*** Opening Source records ***

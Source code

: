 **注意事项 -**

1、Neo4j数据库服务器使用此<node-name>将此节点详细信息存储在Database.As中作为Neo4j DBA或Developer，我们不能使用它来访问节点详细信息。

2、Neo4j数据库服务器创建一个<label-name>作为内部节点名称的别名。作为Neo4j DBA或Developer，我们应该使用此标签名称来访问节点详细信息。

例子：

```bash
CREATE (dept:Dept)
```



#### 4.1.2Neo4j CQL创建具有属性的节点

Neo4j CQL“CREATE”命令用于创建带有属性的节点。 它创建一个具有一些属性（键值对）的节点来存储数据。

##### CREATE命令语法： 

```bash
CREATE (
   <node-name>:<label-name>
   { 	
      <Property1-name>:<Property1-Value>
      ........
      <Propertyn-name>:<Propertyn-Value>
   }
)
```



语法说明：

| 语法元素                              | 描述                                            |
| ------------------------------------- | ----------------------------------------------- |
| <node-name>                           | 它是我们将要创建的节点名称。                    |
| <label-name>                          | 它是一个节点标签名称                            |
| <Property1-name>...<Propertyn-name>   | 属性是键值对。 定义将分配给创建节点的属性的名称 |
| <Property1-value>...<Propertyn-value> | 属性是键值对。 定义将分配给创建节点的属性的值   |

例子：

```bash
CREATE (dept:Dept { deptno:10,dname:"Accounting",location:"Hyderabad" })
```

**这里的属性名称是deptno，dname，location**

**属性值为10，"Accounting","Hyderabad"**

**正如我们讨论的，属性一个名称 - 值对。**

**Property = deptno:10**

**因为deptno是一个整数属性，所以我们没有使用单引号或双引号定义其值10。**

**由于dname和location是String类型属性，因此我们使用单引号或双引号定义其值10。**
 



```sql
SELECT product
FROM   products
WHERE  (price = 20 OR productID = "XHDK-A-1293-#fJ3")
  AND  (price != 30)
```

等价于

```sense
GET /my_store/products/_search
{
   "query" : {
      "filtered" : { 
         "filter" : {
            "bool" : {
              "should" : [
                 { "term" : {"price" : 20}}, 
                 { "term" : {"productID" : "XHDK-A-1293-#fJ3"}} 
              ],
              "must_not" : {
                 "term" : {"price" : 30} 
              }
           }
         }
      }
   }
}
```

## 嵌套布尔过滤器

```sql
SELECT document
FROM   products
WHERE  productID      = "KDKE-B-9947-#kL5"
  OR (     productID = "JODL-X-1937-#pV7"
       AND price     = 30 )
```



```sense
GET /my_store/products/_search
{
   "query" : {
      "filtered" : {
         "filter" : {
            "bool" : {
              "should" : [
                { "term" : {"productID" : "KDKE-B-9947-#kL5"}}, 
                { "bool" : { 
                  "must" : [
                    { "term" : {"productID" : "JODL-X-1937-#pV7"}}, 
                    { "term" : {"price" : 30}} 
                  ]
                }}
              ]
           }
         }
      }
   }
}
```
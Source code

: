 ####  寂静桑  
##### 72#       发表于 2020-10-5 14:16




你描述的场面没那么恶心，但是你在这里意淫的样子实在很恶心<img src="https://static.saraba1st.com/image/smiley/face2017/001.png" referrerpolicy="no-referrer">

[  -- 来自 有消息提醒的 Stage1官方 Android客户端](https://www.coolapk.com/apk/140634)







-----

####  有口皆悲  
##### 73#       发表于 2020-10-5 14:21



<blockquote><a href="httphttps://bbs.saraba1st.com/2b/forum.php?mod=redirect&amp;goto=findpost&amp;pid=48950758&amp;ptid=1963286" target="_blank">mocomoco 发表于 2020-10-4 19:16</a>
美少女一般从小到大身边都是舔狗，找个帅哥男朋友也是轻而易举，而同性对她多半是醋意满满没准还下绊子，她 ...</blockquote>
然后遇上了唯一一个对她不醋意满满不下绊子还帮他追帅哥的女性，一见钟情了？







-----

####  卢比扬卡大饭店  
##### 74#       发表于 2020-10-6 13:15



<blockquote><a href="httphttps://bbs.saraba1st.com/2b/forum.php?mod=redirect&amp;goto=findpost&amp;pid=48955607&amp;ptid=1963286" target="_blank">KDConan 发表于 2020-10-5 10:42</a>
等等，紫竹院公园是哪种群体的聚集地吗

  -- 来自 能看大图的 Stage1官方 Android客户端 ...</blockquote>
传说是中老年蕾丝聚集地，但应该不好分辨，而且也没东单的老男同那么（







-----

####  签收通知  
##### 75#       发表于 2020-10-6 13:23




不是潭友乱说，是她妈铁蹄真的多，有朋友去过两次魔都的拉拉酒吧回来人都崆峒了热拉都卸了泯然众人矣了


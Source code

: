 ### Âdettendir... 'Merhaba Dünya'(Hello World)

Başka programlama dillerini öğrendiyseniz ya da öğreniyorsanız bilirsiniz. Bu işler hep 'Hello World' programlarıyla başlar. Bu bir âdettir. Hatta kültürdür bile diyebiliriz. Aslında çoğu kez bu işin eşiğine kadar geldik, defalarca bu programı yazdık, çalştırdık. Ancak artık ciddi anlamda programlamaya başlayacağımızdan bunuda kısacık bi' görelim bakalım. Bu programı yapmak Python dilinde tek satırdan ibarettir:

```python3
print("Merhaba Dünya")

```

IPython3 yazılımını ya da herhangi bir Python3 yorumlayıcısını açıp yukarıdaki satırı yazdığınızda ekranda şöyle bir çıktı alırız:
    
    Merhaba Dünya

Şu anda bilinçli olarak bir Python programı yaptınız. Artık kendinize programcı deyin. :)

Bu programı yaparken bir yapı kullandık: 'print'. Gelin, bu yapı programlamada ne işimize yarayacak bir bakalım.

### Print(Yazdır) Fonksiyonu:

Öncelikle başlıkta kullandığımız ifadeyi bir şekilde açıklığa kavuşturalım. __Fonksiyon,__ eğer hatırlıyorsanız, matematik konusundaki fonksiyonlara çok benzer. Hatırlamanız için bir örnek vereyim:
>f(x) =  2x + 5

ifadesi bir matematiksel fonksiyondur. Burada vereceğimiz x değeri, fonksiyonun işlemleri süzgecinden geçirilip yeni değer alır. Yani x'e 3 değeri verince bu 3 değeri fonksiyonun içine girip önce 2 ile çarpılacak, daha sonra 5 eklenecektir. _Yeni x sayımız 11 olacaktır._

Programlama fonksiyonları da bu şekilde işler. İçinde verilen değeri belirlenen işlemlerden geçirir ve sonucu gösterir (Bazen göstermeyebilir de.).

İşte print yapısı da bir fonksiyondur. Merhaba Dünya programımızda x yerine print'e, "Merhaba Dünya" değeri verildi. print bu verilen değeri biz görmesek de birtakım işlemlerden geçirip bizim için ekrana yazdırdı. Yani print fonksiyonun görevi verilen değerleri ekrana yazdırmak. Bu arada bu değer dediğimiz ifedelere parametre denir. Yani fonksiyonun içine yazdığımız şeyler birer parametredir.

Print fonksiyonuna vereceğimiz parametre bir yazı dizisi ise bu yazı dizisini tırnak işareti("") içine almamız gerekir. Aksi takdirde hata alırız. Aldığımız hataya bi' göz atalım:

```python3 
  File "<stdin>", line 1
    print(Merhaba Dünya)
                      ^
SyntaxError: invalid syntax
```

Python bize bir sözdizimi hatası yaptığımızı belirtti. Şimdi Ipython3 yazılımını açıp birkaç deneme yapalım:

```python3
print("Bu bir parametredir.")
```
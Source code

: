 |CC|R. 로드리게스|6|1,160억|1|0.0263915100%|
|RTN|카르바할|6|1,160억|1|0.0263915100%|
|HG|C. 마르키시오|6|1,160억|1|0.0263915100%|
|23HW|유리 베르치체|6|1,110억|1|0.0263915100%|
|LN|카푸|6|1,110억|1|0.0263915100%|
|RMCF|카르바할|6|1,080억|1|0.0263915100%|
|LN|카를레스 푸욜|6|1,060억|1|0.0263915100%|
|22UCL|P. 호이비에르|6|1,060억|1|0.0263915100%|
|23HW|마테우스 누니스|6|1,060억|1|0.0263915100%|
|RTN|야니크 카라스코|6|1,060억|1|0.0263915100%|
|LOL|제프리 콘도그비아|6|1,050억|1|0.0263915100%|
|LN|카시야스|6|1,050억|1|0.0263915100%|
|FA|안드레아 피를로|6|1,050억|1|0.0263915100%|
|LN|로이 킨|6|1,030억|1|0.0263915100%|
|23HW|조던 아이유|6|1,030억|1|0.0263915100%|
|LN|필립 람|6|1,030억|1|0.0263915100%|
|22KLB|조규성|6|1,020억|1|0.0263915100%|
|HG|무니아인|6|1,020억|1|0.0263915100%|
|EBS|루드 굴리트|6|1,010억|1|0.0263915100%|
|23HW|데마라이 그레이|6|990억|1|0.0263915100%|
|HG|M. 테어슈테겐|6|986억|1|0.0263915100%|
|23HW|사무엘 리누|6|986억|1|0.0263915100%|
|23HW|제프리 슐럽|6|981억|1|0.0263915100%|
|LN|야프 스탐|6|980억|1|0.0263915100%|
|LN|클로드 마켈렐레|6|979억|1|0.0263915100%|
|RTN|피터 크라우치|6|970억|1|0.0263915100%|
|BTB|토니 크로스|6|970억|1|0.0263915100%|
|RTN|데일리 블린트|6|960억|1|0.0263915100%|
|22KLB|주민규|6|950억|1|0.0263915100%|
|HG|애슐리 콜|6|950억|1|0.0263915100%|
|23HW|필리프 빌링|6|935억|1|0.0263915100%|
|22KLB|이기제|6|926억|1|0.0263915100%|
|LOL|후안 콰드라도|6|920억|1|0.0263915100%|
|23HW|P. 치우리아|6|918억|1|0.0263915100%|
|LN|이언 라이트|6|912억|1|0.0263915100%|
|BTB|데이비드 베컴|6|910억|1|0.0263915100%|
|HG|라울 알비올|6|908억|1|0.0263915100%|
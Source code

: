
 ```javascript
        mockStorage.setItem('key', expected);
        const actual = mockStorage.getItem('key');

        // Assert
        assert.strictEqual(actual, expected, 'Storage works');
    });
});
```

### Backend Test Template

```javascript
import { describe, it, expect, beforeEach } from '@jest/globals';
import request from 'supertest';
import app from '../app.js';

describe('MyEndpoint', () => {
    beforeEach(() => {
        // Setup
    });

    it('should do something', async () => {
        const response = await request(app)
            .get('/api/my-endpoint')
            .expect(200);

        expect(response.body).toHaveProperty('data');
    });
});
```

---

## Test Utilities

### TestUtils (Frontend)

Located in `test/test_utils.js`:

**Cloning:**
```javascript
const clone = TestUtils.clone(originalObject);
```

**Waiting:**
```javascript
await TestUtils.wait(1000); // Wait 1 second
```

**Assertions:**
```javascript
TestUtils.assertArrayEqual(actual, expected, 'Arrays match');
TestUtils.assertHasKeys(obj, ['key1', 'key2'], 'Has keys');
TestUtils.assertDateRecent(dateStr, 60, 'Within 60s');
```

*** Closing Source records ***

** Assignment **
Check each line above for the word "parametredir" and copy the ones that have it.

** Expected answer **
İşte print yapısı da bir fonksiyondur. Merhaba Dünya programımızda x yerine print'e, "Merhaba Dünya" değeri verildi. print bu verilen değeri biz görmesek de birtakım işlemlerden geçirip bizim için ekrana yazdırdı. Yani print fonksiyonun görevi verilen değerleri ekrana yazdırmak. Bu arada bu değer dediğimiz ifedelere parametre denir. Yani fonksiyonun içine yazdığımız şeyler birer parametredir.
print("Bu bir parametredir.")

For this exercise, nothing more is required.